# [WHAT IS NEEDED]
Below are the entries. Set down exactly the line containing "have explanatory value" and each line after it.

****************************************

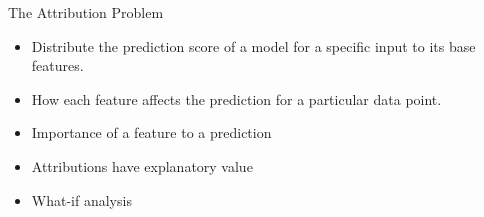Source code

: \begin{frame}{The Attribution Problem\footnotemark}
	\begin{itemize}
		\item Distribute the prediction score of a model for a specific input to its base features.
		\item How each feature affects the prediction for a particular data point.
		\item Importance of a feature to a prediction
		\item Attributions have explanatory value
		\item What-if analysis
	\end{itemize}
\end{frame}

****************************************

# [EXERCISE OUTPUT]
		\item Attributions have explanatory value
		\item What-if analysis
	\end{itemize}
\end{frame}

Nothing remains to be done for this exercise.